Starting at the top of the records below and ending with the line that contains "## Architecture", print each line exactly as written, skipping the pictures.

[The data — start]

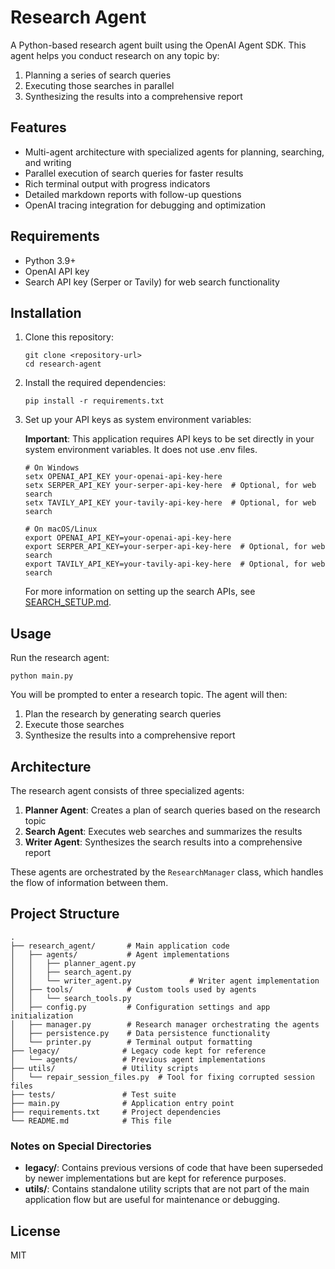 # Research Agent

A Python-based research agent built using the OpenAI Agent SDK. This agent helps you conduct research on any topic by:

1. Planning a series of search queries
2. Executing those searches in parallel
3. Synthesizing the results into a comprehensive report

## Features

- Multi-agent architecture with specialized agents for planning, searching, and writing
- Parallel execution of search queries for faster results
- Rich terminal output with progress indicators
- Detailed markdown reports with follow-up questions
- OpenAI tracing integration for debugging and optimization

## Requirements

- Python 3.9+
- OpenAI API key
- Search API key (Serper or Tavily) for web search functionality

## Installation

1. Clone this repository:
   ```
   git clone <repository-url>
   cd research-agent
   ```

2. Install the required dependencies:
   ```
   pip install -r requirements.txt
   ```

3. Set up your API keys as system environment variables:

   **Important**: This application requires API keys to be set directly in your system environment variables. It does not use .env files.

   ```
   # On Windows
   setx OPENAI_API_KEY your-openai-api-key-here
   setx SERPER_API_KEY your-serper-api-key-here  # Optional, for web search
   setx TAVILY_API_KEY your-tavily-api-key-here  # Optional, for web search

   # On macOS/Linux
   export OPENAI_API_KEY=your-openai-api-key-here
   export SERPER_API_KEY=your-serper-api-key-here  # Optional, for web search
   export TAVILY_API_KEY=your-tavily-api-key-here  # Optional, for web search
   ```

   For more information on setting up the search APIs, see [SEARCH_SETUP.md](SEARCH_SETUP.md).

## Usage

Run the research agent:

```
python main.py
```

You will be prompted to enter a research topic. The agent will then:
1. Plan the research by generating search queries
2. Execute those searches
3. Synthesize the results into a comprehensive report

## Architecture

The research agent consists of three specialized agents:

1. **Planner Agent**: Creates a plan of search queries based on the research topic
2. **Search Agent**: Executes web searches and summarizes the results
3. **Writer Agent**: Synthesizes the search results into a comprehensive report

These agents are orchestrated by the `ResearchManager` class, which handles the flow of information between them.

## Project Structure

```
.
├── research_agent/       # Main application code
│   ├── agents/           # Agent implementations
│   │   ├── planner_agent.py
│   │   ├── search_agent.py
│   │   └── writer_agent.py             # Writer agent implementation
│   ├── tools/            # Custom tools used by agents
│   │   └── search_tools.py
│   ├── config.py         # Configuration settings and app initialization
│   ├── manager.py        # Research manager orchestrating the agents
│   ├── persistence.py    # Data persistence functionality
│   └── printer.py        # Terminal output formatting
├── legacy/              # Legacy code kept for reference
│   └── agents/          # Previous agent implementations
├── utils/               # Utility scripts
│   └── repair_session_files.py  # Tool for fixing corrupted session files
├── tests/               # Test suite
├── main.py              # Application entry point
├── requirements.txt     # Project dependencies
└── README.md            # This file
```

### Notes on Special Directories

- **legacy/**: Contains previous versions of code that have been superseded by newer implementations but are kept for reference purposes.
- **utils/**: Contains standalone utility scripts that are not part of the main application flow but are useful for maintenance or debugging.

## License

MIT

[The data — finish]

**Solution for this problem**.
 # Research Agent

A Python-based research agent built using the OpenAI Agent SDK. This agent helps you conduct research on any topic by:

1. Planning a series of search queries
2. Executing those searches in parallel
3. Synthesizing the results into a comprehensive report

## Features

- Multi-agent architecture with specialized agents for planning, searching, and writing
- Parallel execution of search queries for faster results
- Rich terminal output with progress indicators
- Detailed markdown reports with follow-up questions
- OpenAI tracing integration for debugging and optimization

## Requirements

- Python 3.9+
- OpenAI API key
- Search API key (Serper or Tavily) for web search functionality

## Installation

1. Clone this repository:
   ```
   git clone <repository-url>
   cd research-agent
   ```

2. Install the required dependencies:
   ```
   pip install -r requirements.txt
   ```

3. Set up your API keys as system environment variables:

   **Important**: This application requires API keys to be set directly in your system environment variables. It does not use .env files.

   ```
   # On Windows
   setx OPENAI_API_KEY your-openai-api-key-here
   setx SERPER_API_KEY your-serper-api-key-here  # Optional, for web search
   setx TAVILY_API_KEY your-tavily-api-key-here  # Optional, for web search

   # On macOS/Linux
   export OPENAI_API_KEY=your-openai-api-key-here
   export SERPER_API_KEY=your-serper-api-key-here  # Optional, for web search
   export TAVILY_API_KEY=your-tavily-api-key-here  # Optional, for web search
   ```

   For more information on setting up the search APIs, see [SEARCH_SETUP.md](SEARCH_SETUP.md).

## Usage

Run the research agent:

```
python main.py
```

You will be prompted to enter a research topic. The agent will then:
1. Plan the research by generating search queries
2. Execute those searches
3. Synthesize the results into a comprehensive report

## Architecture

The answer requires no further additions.